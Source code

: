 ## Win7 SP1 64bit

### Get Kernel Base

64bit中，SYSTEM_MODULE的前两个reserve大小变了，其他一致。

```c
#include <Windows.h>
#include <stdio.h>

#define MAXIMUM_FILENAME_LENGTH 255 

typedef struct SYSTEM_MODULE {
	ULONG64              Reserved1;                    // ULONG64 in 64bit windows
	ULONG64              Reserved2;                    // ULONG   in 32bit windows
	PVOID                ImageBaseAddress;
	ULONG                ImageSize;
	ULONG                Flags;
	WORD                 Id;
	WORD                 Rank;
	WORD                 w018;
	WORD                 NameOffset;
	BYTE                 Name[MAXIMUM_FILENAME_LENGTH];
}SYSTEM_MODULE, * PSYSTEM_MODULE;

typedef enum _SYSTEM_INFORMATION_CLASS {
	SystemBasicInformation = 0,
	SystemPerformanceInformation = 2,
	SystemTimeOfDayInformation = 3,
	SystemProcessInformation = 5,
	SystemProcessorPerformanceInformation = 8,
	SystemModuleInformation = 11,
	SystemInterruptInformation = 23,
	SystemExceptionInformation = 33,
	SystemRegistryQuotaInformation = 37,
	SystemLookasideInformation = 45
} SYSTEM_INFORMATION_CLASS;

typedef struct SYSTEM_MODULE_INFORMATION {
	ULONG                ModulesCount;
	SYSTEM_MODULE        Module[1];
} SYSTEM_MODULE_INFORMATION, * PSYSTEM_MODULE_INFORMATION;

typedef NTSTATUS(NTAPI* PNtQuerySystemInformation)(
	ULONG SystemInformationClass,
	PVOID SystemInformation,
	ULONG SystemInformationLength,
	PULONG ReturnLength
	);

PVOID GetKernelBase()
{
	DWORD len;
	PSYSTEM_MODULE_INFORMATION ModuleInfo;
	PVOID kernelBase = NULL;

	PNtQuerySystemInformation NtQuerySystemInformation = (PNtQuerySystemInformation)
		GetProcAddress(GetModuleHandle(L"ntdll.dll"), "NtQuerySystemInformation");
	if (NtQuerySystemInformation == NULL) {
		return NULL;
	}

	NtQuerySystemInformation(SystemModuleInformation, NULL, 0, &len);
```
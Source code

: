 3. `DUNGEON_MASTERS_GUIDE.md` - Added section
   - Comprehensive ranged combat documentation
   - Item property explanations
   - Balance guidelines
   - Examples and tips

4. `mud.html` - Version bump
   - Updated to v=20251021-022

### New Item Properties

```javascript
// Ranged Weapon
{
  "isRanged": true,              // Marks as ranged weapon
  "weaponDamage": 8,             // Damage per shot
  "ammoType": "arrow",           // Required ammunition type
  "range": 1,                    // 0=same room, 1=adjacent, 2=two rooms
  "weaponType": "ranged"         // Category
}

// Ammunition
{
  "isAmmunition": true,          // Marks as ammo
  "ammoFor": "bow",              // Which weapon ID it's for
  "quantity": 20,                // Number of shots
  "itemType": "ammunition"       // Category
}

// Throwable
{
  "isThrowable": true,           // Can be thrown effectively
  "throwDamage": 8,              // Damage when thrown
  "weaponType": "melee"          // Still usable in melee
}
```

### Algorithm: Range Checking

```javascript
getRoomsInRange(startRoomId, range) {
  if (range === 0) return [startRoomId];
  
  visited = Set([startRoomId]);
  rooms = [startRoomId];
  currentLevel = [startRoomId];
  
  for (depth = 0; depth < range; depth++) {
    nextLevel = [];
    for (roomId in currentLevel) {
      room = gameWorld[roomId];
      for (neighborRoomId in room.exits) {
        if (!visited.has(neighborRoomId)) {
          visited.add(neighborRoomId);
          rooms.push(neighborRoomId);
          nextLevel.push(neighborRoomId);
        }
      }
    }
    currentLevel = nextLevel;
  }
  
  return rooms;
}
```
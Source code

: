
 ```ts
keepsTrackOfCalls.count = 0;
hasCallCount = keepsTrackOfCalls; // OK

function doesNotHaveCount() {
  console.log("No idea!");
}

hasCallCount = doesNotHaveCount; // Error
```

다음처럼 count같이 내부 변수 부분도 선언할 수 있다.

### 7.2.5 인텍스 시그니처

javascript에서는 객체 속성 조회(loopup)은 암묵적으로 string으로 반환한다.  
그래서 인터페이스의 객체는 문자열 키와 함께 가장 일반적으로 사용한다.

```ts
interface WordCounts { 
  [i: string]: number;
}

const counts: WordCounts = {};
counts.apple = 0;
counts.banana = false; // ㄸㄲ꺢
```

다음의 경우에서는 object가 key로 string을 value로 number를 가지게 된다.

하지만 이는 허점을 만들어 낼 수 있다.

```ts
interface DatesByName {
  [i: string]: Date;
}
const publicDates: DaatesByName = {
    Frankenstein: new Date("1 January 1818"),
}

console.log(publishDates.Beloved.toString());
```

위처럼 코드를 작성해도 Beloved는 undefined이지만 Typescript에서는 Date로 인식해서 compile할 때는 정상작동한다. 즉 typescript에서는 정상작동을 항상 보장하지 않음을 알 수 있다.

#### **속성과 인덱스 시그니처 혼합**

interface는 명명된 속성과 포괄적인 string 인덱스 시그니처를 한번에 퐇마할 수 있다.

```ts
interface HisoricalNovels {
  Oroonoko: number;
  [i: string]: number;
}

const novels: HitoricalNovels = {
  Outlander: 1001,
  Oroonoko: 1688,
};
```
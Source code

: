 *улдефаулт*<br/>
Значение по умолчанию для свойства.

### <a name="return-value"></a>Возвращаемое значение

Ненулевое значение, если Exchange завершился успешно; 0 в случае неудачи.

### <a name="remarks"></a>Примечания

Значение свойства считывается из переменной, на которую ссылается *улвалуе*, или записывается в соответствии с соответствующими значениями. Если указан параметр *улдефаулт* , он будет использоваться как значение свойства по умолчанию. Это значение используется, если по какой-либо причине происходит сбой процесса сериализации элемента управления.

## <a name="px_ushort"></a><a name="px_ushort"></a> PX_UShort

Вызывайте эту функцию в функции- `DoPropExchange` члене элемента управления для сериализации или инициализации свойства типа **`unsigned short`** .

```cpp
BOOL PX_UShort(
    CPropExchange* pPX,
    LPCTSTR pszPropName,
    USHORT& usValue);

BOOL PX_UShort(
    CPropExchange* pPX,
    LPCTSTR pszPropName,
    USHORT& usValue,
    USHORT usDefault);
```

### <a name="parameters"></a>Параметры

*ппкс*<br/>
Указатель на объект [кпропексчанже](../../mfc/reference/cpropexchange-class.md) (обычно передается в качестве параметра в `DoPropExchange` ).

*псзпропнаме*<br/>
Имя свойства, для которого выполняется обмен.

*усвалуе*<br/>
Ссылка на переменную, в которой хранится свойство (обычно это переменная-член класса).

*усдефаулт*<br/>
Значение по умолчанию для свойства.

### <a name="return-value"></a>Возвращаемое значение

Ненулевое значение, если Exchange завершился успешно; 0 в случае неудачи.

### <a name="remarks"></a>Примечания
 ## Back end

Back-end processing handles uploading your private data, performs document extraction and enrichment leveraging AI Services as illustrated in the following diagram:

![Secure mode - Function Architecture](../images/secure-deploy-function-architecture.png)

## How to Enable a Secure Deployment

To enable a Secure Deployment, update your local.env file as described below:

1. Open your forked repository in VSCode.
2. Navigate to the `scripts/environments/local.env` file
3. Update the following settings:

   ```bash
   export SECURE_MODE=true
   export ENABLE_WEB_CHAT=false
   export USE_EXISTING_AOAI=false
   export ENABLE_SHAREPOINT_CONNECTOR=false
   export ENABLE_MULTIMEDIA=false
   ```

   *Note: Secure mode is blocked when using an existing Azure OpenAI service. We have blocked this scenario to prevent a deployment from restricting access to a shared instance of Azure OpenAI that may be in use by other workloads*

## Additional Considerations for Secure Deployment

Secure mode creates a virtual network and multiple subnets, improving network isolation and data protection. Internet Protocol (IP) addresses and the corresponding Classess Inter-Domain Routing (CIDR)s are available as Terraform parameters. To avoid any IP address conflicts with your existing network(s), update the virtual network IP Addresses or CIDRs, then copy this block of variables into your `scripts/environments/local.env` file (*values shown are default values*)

________

Gather all lines with the string "struct" from the data.

typedef struct SYSTEM_MODULE {
typedef struct SYSTEM_MODULE_INFORMATION {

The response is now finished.